Re: Google Code supports Git

Shawn Pearce <spearce@xxxxxxxxxxx> · Sat, 16 Jul 2011 19:26:11 -0700

On Sat, Jul 16, 2011 at 03:24, Nguyen Thai Ngoc Duy <pclouds@xxxxxxxxx> wrote:
> Just out of curiousity and because I happen to know we have Googlers
> here. If it's not confidential, are there any changes in git to make
> it work with Google Code? I am particularly interested in whether
> Google modifies git to use bigtable

A major milestone in Git was adding smart HTTP. If you watch the talk
Sverre linked to, you will learn that Google is based heavily on HTTP.
A fundamental issue at the time Hg on Google Code was added was Git
didn't really work well over HTTP. Adding smart HTTP in Git 1.6.6 made
it more realistic for Google to support Git on Project Hosting. I
added smart HTTP support for kernel.org so their users behind
firewalls could still use an efficient Git protocol to fetch revisions
from kernel.org for projects that are hosted there. Its a nice bonus
that this work made Git on Google Code more realistic for Google.

We are trying to get the engineer responsible for making Git on Google
Code possible to give a recorded tech talk like the one Sverre linked
to. I don't want to steal his thunder, but I can say the Git on Google
Code work is not based on C Git or JGit.  :-)

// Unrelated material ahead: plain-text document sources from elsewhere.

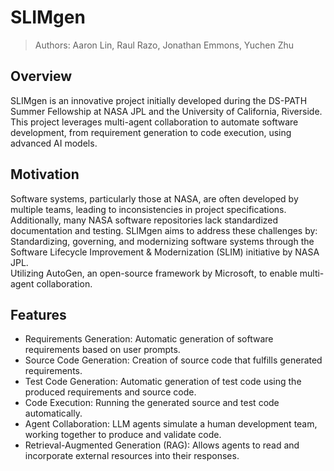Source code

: # SLIMgen

> Authors: Aaron Lin, Raul Razo, Jonathan Emmons, Yuchen Zhu

## Overview

SLIMgen is an innovative project initially developed during the DS-PATH Summer Fellowship at NASA JPL and the University of California, Riverside. This project leverages multi-agent collaboration to automate software development, from requirement generation to code execution, using advanced AI models.

## Motivation

Software systems, particularly those at NASA, are often developed by multiple teams, leading to inconsistencies in project specifications. Additionally, many NASA software repositories lack standardized documentation and testing. SLIMgen aims to address these challenges by:<br>
Standardizing, governing, and modernizing software systems through the Software Lifecycle Improvement & Modernization (SLIM) initiative by NASA JPL.<br>
Utilizing AutoGen, an open-source framework by Microsoft, to enable multi-agent collaboration.

## Features

- Requirements Generation: Automatic generation of software requirements based on user prompts.
- Source Code Generation: Creation of source code that fulfills generated requirements.
- Test Code Generation: Automatic generation of test code using the produced requirements and source code.
- Code Execution: Running the generated source and test code automatically.
- Agent Collaboration: LLM agents simulate a human development team, working together to produce and validate code.
- Retrieval-Augmented Generation (RAG): Allows agents to read and incorporate external resources into their responses.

> (or cassandra, I remember Shawn
> had a prototype).

This was an unrelated project, and is what I deem to be a failure...
quite unlike Git on Google Code. :-)

For some background, at GitTogether in Oct. 2010 I showed a demo of
JGit using the Apache Cassandra database as an object / reference
store. This prototype didn't really scale well; even though I demoed
the linux-2.6 repository being cloned through a JGit daemon using
Cassandra as the backing store, it was slow and used too much CPU and
memory resources to be useful in any context beyond a "Look, I can do
this!" demo. I managed to open source this work, it may still be
laying around somewhere, but I basically threw it out the window and
said "that isn't good, and I can't believe I put my name on it!". (And
for the record I was not the first to try this, Scott Chacon at GitHub
tried something similar first and demoed it at GitTogether in 2009.)

In late Jan/Feb 2011 I released a series of patches for JGit that
added what I called "DHT" (distributed hash table) support. These
patches are now part of the JGit project. Its different from the
original Cassandra prototype. With this work, JGit tries to treat the
DHT as though it were a virtual memory system. Relatively standard
pack files are segmented into ~ 1 MiB chunks, then stored into the DHT
with row keys based on the SHA-1 hash of the content of the "pack
chunk". The bet here is that the locality of data in a pack file is
quite good, so loading a chunk of commits ~1 MiB in size should get us
a number of related commits, amortizing out the round-trip time to the
database. This was to resolve one of the latency problems I saw with
the Cassandra prototype, which stored 1 commit per row and had awful
performance during a major revision traversal like a clone has.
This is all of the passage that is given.